On Tue, Oct 18, 2005 at 07:54:38AM +0200, Erik van Konijnenburg wrote:
> On Mon, Oct 17, 2005 at 09:57:49AM +0200, Jonas Smedegaard wrote:
> > On Sun, 16 Oct 2005 23:57:59 +0200 Sven Luther <sven.luther@wanadoo.fr> wrote:
> > > On Sun, Oct 16, 2005 at 10:35:45PM +0200, Jonas Smedegaard wrote:
> > > > But please wait doing too much about that. I'd like to have it setup
> > > > differently - or at least discuss having setup differently.
> >                               ^^^^^^^
> 
> > Erik: I see 3 sane scenarios tied to using Alioth SVN:
> > 
> > 1) You join the Debian-kernel team and we maintain upstream yaird and
> > debian subdir together. Every upstream release - even if only related
> > to the redhat - is also a Debian release.
> > 
> > 2) You join the Debian-kernel team and we maintain upstream yaird and
> > debian subdir separately within the project. Upstream releases and
> > Debian releases are separate.
> > 
> > 3) You join the Debian-kernel team if you want to work directly on the
> > debian subdir of yaird - or coordinate with us as now and concentrate
> > on the code itself - maintained as a separate Alioth project or
> > elsewere.
> > 
> > 4) Yaird is setup as a separate Alioth project - either all of it (as
> > in 1 or 2) or only the debian subdir (as in 3).
> > 
> > 
> > One reason for 3 or 4 is the amount of "noise" if you are not
> > interested in what else goes on regarding kernel maintainance in
> > Debian. If you are in for some information overload, I suggest 2 - and
> > hope that in addition to more convenient maintainence of yaird compared
> > to now (which is somewhat clunky, as we've both agreed on) you also
> > gain interest in the other work here and apply you insight and hacker
> > skills for the benefit of Debian and the world :-)
> 
> Thanks for the lucid overview; after going through it, I think something
> close to option 3 would be most effective:
> 
> Having separate trees for the yaird core and the debian subdir sounds like
> a good idea to me: it underlines the goal that yaird should be written
> portable enough to function in other distros.  That portability helps
> to find bugs quicker in practise: the ldd problems for instance showed up
> in Fedora before they did in Debian.

Notice that doing 3) like you say doesn't preclude using the kernel svn repo,
it is just an organisation thingy, but this is upto you.
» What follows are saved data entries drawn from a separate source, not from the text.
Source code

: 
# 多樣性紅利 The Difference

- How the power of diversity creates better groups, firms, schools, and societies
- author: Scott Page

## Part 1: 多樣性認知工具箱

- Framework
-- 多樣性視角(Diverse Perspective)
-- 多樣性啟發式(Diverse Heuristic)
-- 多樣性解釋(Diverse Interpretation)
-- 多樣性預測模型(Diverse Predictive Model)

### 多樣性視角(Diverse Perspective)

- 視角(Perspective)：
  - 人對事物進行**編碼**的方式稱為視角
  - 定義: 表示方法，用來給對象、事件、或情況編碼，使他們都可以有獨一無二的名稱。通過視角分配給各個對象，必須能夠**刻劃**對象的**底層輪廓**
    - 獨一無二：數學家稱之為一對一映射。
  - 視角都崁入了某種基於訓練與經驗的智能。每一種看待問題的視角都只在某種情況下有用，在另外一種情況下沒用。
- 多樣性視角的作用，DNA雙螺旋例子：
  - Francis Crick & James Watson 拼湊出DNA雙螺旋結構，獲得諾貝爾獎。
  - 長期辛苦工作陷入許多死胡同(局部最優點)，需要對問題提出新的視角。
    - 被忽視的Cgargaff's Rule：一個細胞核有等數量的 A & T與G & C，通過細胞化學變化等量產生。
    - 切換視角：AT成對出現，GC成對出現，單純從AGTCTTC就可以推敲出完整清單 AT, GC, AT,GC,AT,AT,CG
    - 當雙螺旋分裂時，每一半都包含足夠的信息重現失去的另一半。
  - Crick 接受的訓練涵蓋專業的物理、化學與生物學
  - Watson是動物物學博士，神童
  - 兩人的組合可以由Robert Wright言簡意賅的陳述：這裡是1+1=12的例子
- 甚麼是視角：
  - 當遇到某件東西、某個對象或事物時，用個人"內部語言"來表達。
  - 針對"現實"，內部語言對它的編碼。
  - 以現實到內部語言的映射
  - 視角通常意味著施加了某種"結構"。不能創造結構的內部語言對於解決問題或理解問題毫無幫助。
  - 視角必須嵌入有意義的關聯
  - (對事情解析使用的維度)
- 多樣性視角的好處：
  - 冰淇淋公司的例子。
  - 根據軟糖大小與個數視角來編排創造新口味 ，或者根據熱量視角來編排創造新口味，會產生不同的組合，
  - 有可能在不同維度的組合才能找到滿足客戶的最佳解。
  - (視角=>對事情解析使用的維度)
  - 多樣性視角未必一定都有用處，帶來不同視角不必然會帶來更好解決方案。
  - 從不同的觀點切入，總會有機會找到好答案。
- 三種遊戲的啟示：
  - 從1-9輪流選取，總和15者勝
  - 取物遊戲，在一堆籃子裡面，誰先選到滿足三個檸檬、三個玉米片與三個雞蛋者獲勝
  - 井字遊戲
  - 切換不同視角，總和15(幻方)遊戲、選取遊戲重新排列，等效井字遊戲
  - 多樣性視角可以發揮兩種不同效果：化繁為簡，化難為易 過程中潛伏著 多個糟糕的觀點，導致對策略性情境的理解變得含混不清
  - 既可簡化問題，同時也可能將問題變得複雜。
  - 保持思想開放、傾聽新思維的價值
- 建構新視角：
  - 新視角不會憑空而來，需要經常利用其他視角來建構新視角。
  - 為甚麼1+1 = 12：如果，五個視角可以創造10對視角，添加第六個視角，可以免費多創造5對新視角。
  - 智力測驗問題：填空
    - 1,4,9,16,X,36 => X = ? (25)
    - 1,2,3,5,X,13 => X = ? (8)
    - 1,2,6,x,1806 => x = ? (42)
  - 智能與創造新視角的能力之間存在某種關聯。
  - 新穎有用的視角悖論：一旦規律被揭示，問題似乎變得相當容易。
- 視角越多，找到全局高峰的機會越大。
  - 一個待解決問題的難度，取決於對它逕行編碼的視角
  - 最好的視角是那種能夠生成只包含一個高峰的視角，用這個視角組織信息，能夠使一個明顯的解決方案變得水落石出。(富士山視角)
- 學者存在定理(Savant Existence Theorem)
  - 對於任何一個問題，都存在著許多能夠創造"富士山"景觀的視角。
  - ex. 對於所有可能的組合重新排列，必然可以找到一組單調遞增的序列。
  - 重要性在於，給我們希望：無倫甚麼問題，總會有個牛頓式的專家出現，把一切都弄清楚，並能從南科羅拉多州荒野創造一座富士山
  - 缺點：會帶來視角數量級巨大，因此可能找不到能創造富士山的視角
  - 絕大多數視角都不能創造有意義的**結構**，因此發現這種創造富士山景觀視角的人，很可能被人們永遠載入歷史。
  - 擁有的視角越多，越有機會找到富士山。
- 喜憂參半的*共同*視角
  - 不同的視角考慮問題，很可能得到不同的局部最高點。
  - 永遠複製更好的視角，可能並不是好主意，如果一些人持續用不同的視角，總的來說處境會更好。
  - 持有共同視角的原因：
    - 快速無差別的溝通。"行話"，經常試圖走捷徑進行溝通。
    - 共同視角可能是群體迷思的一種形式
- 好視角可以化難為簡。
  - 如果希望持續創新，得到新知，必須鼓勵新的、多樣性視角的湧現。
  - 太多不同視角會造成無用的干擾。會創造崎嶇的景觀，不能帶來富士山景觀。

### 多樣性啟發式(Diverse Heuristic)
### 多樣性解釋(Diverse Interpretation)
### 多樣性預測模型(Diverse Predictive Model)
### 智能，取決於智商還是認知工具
> As regards the yaird core, I'd prefer maintaining it as a project separate
> from debian-kernel, with separate mailing lists.  Motivation: at the moment
> I'm subscribed to debian-kernel, and the overload is impressive: it's too
> easy to spend all free time catching up on mail, leaving no time to build
> new stuff.  Also, it's good to be able to allow people to maintain the
> yaird core without having to grant them write access to the kernel SVN.

Because you use the kernel SVN repo doesn't mean you don't get to use your own
mailing list :) Altough i am not sure if we could decouple the svn CIA irc bot
and email notifications for a sub-project.

> Where should yaird core be hosted?  It's not pure Debian, but could be
> hosted on Alioth under SVN, provided a DD sponsors it.  Hosting the core
> on Alioth can only help effective coordination between core and subdir,
> so I would prefer Alioth hosting over other sites.

Non-DDs can perfectly well create and head alioth projects.